守卫不敢大意,赶忙跑去报告给刑部主事。主事听闻后,亲自前来查看,对农妇们的身份进行了细致盘查。农妇们心中虽紧张,但面上依旧镇定自若,应对自如,关于身份的陈述也毫无破绽。主事围着棺材仔仔细细地查看,敲敲这儿,摸摸那儿,里里外外检查了个遍,并未发现任何异常,最终挥挥手,允许她们进入府中。
徐知薇在屋内时刻留意着外面的动静,耳朵紧紧捕捉着每一丝声响。当她看到农妇和棺材进入院子时,一颗心瞬间紧绷起来,她知道,行动的时机终于到了。她灵机一动,伸手拿起桌上的一个花瓶,假装不小心失手,花瓶“啪”的一声摔在地上,清脆的破碎声在寂静的屋子里格外刺耳。

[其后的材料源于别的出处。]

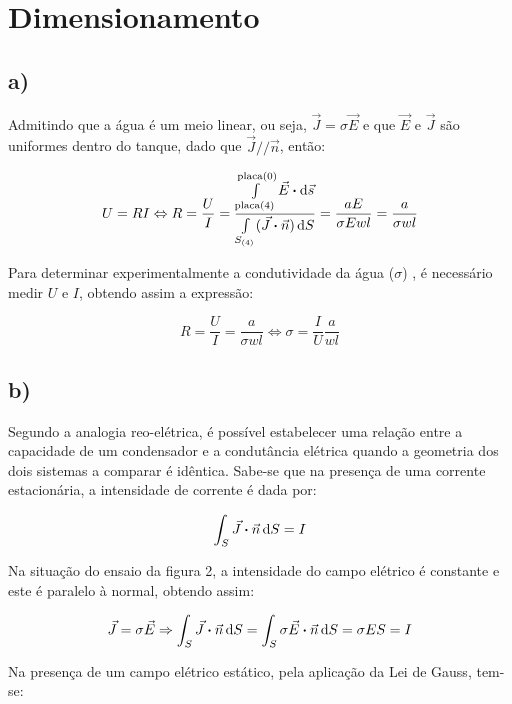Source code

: \documentclass[portuguese, a4paper]{article}
\newcommand{\eq}{\Leftrightarrow} %
\begin{document}
	\section{Dimensionamento}
	\subsection{a)}

		\par
		Admitindo que a água é um meio linear, ou seja, $\vec{J} = \sigma \vec{E}$ e que $\vec{E}$ e $\vec{J}$ são uniformes dentro do tanque, dado que $\vec{J} // \vec{n}$, então:

		$$ U = RI \eq R = \dfrac{U}{I} = \dfrac{\int\limits_{\text{placa}(4)}^{\text{placa}(0)} \vec{E} \vdot \dd{\vec{s}}}{\int\limits_{S_{(4)}}(\vec{J} \vdot \vec{n})\dd{S}} = \dfrac{aE}{\sigma Ewl} = \dfrac{a}{\sigma wl}$$
		\par
		Para determinar experimentalmente a condutividade da água ($\sigma$) , é necessário medir $U$ e $I$, obtendo assim a expressão:

		$$ R = \frac{U}{I} = \dfrac{a}{\sigma wl} \eq \sigma = \frac{I}{U} \dfrac{a}{wl}$$

	\subsection{b)}

	\par
	Segundo a analogia reo-elétrica, é possível estabelecer uma relação entre a capacidade de um condensador e a condutância elétrica quando a geometria dos dois sistemas a comparar é idêntica.
	Sabe-se que na presença de uma corrente estacionária, a intensidade de corrente é dada por:

	\begin{align*}
		\int_S \vec{J} \vdot \vec{n}\dd{S} = I
	\end{align*}

	\par
	Na situação do ensaio da figura 2, a intensidade do campo elétrico é constante e este é paralelo à normal, obtendo assim:

	\begin{align*}
		\vec{J} = \sigma \vec{E} \Rightarrow \int_S \vec{J} \vdot \vec{n} \dd{S} = \int_S \sigma \vec{E} \vdot \vec{n} \dd{S}  = \sigma E S = I
	\end{align*}

	\par
	Na presença de um campo elétrico estático, pela aplicação da Lei de Gauss, tem-se:
\end{document}
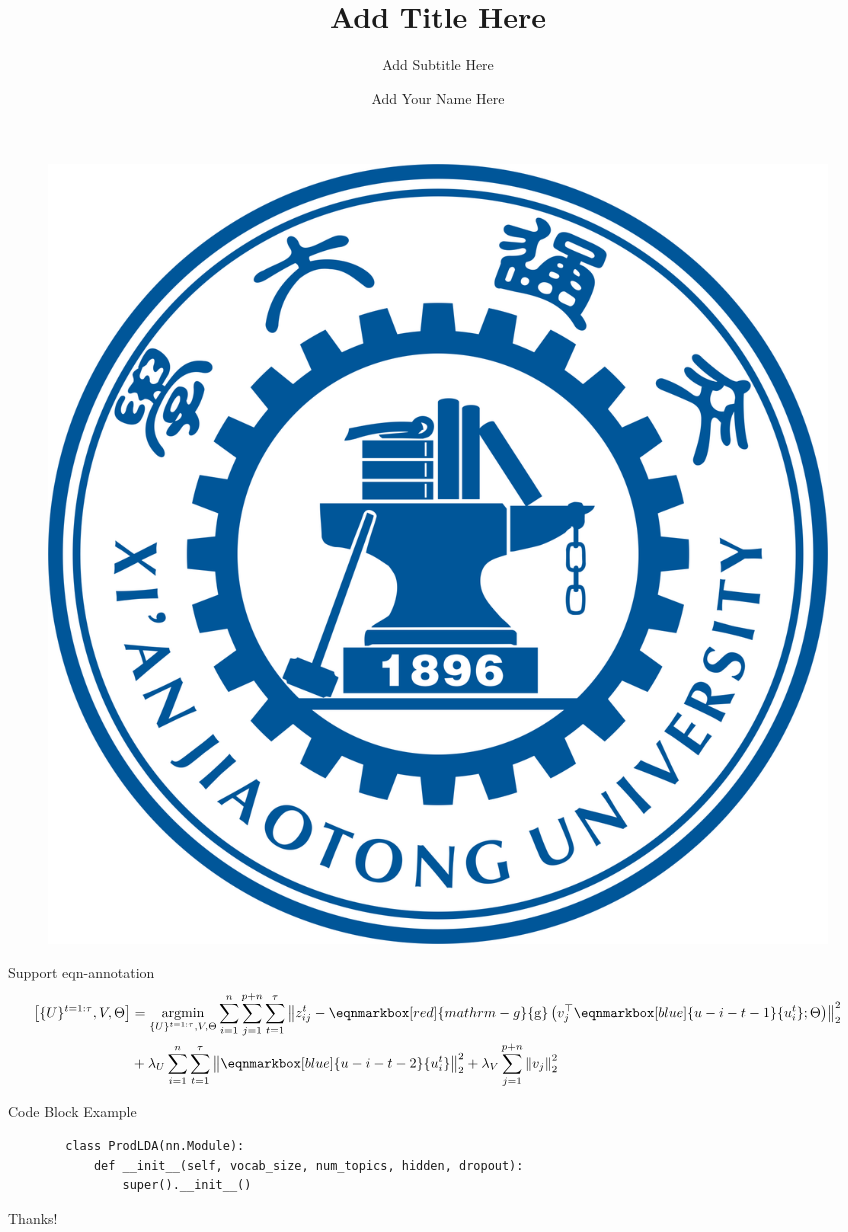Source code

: \documentclass{beamer}
\author{Add Your Name Here}
\title{Add Title Here}
\subtitle{Add Subtitle Here}
\institute{Add Institute Here}
\date{\zhtoday}
\begin{document}
\begin{frame}
    \titlepage
    \begin{figure}[htpb]
        \begin{center}
            \includegraphics[width=0.2\linewidth]{pic/XJUT_Logo.png}
        \end{center}
    \end{figure}
\end{frame}

\begin{frame}
    \tableofcontents[sectionstyle=show,subsectionstyle=show/shaded/hide,subsubsectionstyle=show/shaded/hide]
\end{frame}

\begin{frame}{Support eqn-annotation}
    \begin{align*}
		\begin{aligned}
			{\left[\{U\}^{t=1: \tau}, V, \Theta\right] } & =\underset{\{U\}^{t=1: \tau}, V, \Theta}{\operatorname{argmin}} \sum_{i=1}^n \sum_{j=1}^{p+n} \sum_{t=1}^\tau\left\|z_{i j}^t-\eqnmarkbox[red]{mathrm-g}{\mathrm{g}}\left(v_j^{\top} \eqnmarkbox[blue]{u-i-t-1}{u_i^t} ; \Theta\right)\right\|_2^2 \\
			& +\lambda_U \sum_{i=1}^n \sum_{t=1}^\tau\left\|\eqnmarkbox[blue]{u-i-t-2}{u_i^t}\right\|_2^2+\lambda_V \sum_{j=1}^{p+n}\left\|v_j\right\|_2^2
		\end{aligned}
	\end{align*}
\end{frame}

\begin{frame}[fragile]{Code Block Example}
    \begin{verbatim}
        class ProdLDA(nn.Module):
            def __init__(self, vocab_size, num_topics, hidden, dropout):
                super().__init__()
    \end{verbatim}
\end{frame}

\begin{frame}
    \begin{center}
        {\Huge\calligra Thanks!}
    \end{center}
\end{frame}

%     
%     
\end{document}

看守士兵听到声响,警惕地呵斥道:“你在干什么?”徐知薇眼眶瞬间泛红,泪水在眼眶里打转,装作惊慌失措的样子说道:“军爷,对不住啊,我实在是太害怕了。我母亲她刚听到外面有动静,以为是来抓我们的,吓得晕过去了,我一着急就把花瓶打碎了。”说着,她的泪水簌簌地落了下来。
士兵皱着眉头走进屋子查看,只见沈小娘躺在床上,双眼紧闭,脸色煞白如纸,毫无血色。徐知薇焦急地说道:“军爷,我母亲身体一直不好,这一吓更是雪上加霜。她刚刚昏迷前一直念叨着乾元街的李郎中,说只有李郎中能救她。您看能不能让我出去找李郎中帮忙?”士兵面露难色,无奈地说道:“不行啊,上头有令,你们不能离开这里。”
徐知薇继续苦苦哀求:“军爷,我母亲真的危在旦夕,求求您就行行好。要不这样,我就在院子里问问那些来帮忙的大娘,她们在附近生活,说不定认识李郎中,能帮我带个话。”士兵犹豫再三,看着躺在床上昏迷不醒的沈小娘,又看看满脸泪痕、焦急万分的徐知薇,最终还是点了点头。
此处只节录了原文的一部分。